At the beginning of the month I remembered the gentle surprises I saw. Everything changed so rapidly. I took short walks in the woods and I looked over all of the changes I could find. My two dogs stopped, sniffed the breeze. They tried to catch the news of the day, bring it home and share it with me. We lingered for awhile on the narrow path. Sillently, I watched them stop and stare into the thickets then upwards into the tangeled trees. They paid close attention to all the wild flowers along our path . I touched those blooms so gently and tried to concentrate on the details – I wanted to memorize each slender petal of a Yellow Crownbeard flower. I gathered a bouquet of dainty White Snakeroot flowers in my hand for a moment. I carefully touched the leaves that surround it.
“How does it look in the shade?
How does it move in the gentle breeze?” I asked.
Try to remember it all!
I reached once again, touched the trunks of trees as we traveled together in the afternoon sun. I remembered the feeling of textures and the girth of an aged Maple tree in my arms. I tried to encircle it. I needed to get a good feel for the overlapping textures of the Locust tree, put it in my memory bank where my memory of it can be retrieved when winter days become anxious and lonely.
My bare feet are warmed as the heater turns on again. My manicured toes wiggle in the crimson red leather sandals. I will have to put my summer shoes away soon because the days are growing colder, darker, and the clouds drifting through this azure blue afternoon sky are gray and ominous.

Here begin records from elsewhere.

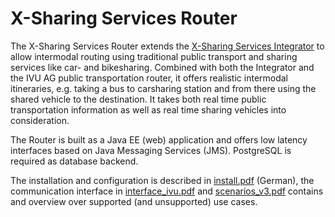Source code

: # X-Sharing Services Router
The X-Sharing Services Router extends the [X-Sharing Services Integrator](https://github.com/RWTH-i5-IDSG/xsharing-services-router) to allow intermodal routing using traditional public transport and sharing services like car- and bikesharing. Combined with both the Integrator and the IVU AG public transportation router, it offers realistic intermodal itineraries, e.g. taking a bus to carsharing station and from there using the shared vehicle to the destination. It takes both real time public transportation information as well as real time sharing vehicles into consideration.

The Router is built as a Java EE (web) application and offers low latency interfaces based on Java Messaging Services (JMS). PostgreSQL is required as database backend.

The installation and configuration is described in [install.pdf](documentation/install.pdf) (German), the communication interface in [interface_ivu.pdf](documentation/interface_ivu.pdf) and [scenarios_v3.pdf](documentation/scenarios_v3.pdf) contains and overview over supported (and unsupported) use cases.
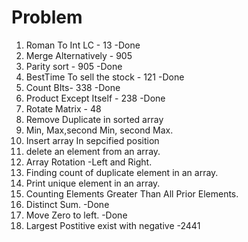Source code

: # Problem
1. Roman To Int LC - 13 -Done
2. Merge Alternatively - 905
3. Parity sort - 905 -Done
4. BestTime To sell the stock - 121 -Done
5. Count BIts- 338 -Done
6. Product Except Itself - 238 -Done
7. Rotate Matrix - 48
8. Remove Duplicate in sorted array
9. Min, Max,second Min, second Max.
10. Insert array In sepcified position
11. delete an element from an array.
12. Array Rotation -Left and Right.
13. Finding count of duplicate element in an array.
14. Print unique element in an array.
15. Counting Elements Greater Than All Prior Elements.
16. Distinct Sum. -Done
17. Move Zero to left.  -Done
18. Largest Postitive exist with negative -2441
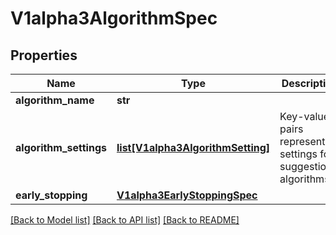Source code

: # V1alpha3AlgorithmSpec

## Properties
Name | Type | Description | Notes
------------ | ------------- | ------------- | -------------
**algorithm_name** | **str** |  | [optional] 
**algorithm_settings** | [**list[V1alpha3AlgorithmSetting]**](V1alpha3AlgorithmSetting.md) | Key-value pairs representing settings for suggestion algorithms. | [optional] 
**early_stopping** | [**V1alpha3EarlyStoppingSpec**](V1alpha3EarlyStoppingSpec.md) |  | [optional] 

[[Back to Model list]](../README.md#documentation-for-models) [[Back to API list]](../README.md#documentation-for-api-endpoints) [[Back to README]](../README.md)


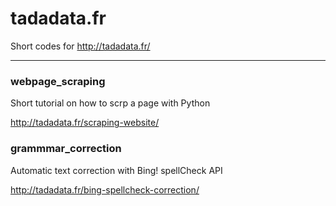 # tadadata.fr

Short codes for http://tadadata.fr/

*********

### webpage_scraping

Short tutorial on how to scrp a page with Python 

http://tadadata.fr/scraping-website/

### grammmar_correction

Automatic text correction with Bing! spellCheck API 

http://tadadata.fr/bing-spellcheck-correction/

Eventually, I realized what I searched for in the lonely month, September. Every new day in this quest twisted, turned in on me as I searched for the form that would be perfect for my September poem. I felt like a whirling dervish as I kept mentally marking the days and nights. I was swirling in ever smaller circles, round and round in a spiral. My feet were on sifting and shifting sand all the time. My thoughts raced far faster than I could ever write down. My entire body was quivering inside because of all the raw material of sensations that this month was giving me.
At this apogee, I realized September is a charade. She is undependable, captivating and quixotic. She cannot be captured in the Pantoum I had intended to slip her into. I thought of catching her by a sliver of one of her brightest yellow petals, flattening her between the pages like a Vilanelle. But the volume turned out to be a book of sand and I simply could not get a grasp on her!
This morning I tried to put some words to my paper. I had to step over obstacles of images and feelings. I thought, “I have to just go after a little piece of September. I need to catch her unawares, grab what I can. It might be just a fragment or an adjective. Do it quickly, and run fast, bring that piece to my paper and slap it down with glue. I’ll have to use E-600 for this job!”
What will be expansive enough to hold uncooperative September?
“Yes! I have got it now,” I reasoned. ” An ODE will celebrate precocious September!”
The 10-line stanzas of my “Ode for September”
will be as surprising as she, the Whirling Dervish!